D’Alembert

1757

Réflexions sur le goût

2016
D’Alembert, « Réflexions sur l’usage et l’abus de la philosophie dans les matières de goût, lues à l’Académie française le 14 mars 1757 » [Mélanges, 1759, tome IV, p. 399-420], in Œuvres de d’Alembert, tome IV, deuxième partie, Paris, A. Belin, Bossange père et fils, Bossange frères, 1822, p. 326-333. Source : Gallica. Graphies modernisées.
Ont participé à cette édition électronique : Éric Thiébaud (Stylage sémantique) et Stella Louis (Numérisation et encodage TEI).

Réflexions sur l’usage et sur l’abus de la philosophie dans les matières de goût §

L’esprit philosophique, si célébré chez une partie de notre nation, et si décrié par l’autre, a produit dans les sciences et dans les belles-lettres des effets contraires. Dans les sciences, il a mis des bornes sévères à la manie de tout expliquer, que l’amour des systèmes avait introduite ; dans les belles-lettres, il a entrepris d’analyser nos plaisirs et de soumettre à l’examen tout ce qui est l’objet du goût. Si la sage timidité de la physique moderne a trouvé des contradicteurs, est-il surprenant que la hardiesse des nouveaux littérateurs ait eu le même sort ? elle a dû principalement révolter ceux de nos écrivains qui pensent qu’en fait de goût comme dans des matières plus sérieuses, toute opinion nouvelle et paradoxe doit être proscrite par la seule raison qu’elle est nouvelle. Il semble néanmoins, que dans les sujets de spéculation et d’agrément, on ne saurait laisser trop de liberté à l’industrie, dût-elle n’être pas toujours également heureuse dans ses efforts. C’est en se permettant les écarts que le génie enfante les choses sublimes ; permettons de même à la raison de porter au hasard, et quelquefois sans succès, son flambeau sur tous les objets de nos plaisirs, si nous voulons la mettre à portée de découvrir au génie quelque route inconnue. La séparation des vérités et des sophismes se fera bientôt d’elle-même, et nous en serons ou plus riches, ou du moins plus éclairés.

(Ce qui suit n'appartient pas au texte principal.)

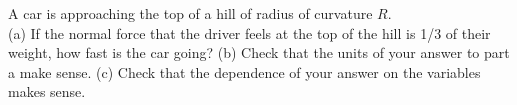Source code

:A car is approaching the top of a hill of radius of curvature $R$.\\
%
(a) If the normal force that the driver feels at the top of the hill
is 1/3 of their weight, how fast is the car going?\answercheck\hwendpart
%
(b) Check that the units of your answer to part a make sense.\hwendpart
%
(c) Check that the dependence of your answer on the variables makes sense.\hwendpart
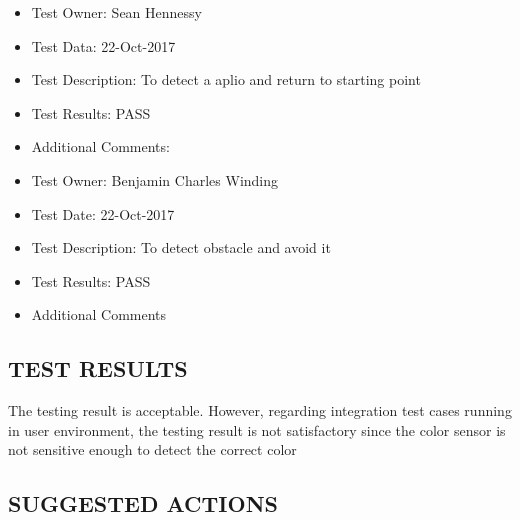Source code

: \documentclass[10pt,a4paper,titlepage]{article}
\begin{document}
\begin{itemize}
	\item Test Owner: Sean Hennessy
	\item Test Data: 22-Oct-2017
	\item Test Description: To detect a aplio and return to starting point
	\item Test Results: PASS 
	\item Additional Comments: 
	
\end{itemize}


\begin{itemize}
	\item Test Owner: Benjamin Charles Winding
	\item Test Date: 22-Oct-2017
	\item Test Description: To detect obstacle and avoid it 
	\item Test Results: PASS
	\item Additional Comments	
\end{itemize}
	
\subsection{TEST RESULTS}
The testing result is acceptable. However, regarding integration test cases running in user environment, the testing result is not satisfactory since the color sensor is not sensitive enough to detect the correct color

\subsection{SUGGESTED ACTIONS}
\end{document}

Un des avantages de la philosophie appliquée aux matières de goût, est de nous guérir ou de nous garantir de la superstition littéraire ; elle justifie notre estime pour les anciens en la rendant raisonnable ; elle nous empêche d’encenser leurs fautes ; elle nous fait voir nos égaux dans plusieurs de nos bons écrivains modernes, qui pour s’être formés sur eux, se croyaient par une inconséquence modeste fort inférieurs à leurs maîtres. Mais l’analyse métaphysique de ce qui est l’objet du sentiment ne peut-elle pas faire chercher des raisons à ce qui n’en a point, émousser le plaisir en nous accoutumant à discuter froidement ce que nous devons sentir avec chaleur, donner enfin des entraves au génie, et le rendre esclave et timide ? Essayons de répondre à ces questions.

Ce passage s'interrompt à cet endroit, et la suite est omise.